Now, like Noah with his ark, the police will sort the brown in the automobile: "You two remain; you two go to Nogales."

Daniel Magos, once an immigrant, now a United States citizen, is one man who understands the divide in a cop's life.

Once, when one of Sheriff Joe Arpaio's men had a flat tire, Daniel stopped to help.

On another occasion, a deputy was adrift in a conversation with a Spanish-speaking immigrant in south Phoenix. The officer had trouble understanding or being understood. Daniel stepped forward and translated for Arpaio's man.

Nor has Magos hesitated in the face of danger.

In 2000, he saw a group of men attacking what he believed was a mojado, a wetback. Magos summoned a deputy. The lawman grabbed one of the belligerents, and as his compadres attempted to flee in a car, they tried to run over the deputy. The officer gave his prisoner to Daniel.

"You hold him for me," Magos recalled the deputy telling him.

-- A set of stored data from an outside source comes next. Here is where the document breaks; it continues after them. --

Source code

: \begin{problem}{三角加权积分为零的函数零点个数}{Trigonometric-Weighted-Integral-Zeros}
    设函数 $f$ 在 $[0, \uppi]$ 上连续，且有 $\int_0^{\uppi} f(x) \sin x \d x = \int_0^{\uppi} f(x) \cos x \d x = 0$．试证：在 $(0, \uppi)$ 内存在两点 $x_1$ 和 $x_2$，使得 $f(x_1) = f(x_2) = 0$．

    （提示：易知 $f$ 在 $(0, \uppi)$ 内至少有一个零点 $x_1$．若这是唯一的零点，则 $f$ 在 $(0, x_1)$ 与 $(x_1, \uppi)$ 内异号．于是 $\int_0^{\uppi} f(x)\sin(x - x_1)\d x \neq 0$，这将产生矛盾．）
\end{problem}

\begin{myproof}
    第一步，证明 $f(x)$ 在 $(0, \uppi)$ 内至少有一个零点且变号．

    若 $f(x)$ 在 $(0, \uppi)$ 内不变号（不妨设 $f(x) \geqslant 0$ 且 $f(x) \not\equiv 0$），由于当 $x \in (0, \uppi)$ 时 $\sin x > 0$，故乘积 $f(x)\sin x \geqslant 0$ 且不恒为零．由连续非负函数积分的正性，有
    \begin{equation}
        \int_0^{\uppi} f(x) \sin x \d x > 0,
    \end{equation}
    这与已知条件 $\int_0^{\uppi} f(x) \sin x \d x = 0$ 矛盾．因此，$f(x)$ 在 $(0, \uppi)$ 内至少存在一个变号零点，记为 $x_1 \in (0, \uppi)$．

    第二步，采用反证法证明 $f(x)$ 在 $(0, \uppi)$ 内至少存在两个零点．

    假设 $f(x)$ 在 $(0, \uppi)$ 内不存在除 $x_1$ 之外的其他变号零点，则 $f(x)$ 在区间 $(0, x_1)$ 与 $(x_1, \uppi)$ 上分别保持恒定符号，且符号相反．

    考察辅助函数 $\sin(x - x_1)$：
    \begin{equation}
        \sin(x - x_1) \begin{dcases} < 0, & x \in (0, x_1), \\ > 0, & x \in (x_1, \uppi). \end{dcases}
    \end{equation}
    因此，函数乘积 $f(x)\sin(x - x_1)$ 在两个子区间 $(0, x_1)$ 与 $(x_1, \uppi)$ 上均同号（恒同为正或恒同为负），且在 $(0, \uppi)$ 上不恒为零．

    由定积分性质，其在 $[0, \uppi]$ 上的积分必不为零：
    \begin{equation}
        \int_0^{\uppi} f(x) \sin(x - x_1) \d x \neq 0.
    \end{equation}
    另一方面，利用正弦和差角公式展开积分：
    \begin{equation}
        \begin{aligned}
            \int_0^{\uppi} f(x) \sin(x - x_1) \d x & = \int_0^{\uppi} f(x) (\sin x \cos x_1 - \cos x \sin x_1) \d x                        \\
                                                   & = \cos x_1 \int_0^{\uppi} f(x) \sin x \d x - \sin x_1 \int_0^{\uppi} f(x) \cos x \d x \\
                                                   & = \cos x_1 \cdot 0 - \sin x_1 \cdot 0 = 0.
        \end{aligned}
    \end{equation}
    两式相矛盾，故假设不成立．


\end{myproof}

The deputy then gave chase in his vehicle, and the pursuit ended only when those fleeing crashed their car. In the ensuing chaos, Daniel was left to his own devices. "I called the sheriff's department and asked: 'What will I do?'"

What Daniel Magos would do today, 10 years later, is walk away.

What changed?

Only this: Daniel and his wife, Eva, were recent victims of racial profiling.

Daniel and Eva were, if you will, ahead of their time, ahead of SB 1070. And herein lies a small story about what happens when we hunt Mexicans and Mexican Americans and Central Americans in our national hysteria over the brown-skinned people among us.

We hear so often that Senate Bill 1070, which demands that police—in the course of their enforcement responsibilities—question people about their citizenship, will frighten Latinos away from speaking up in domestic-abuse calls or in drug investigations or in gang probes.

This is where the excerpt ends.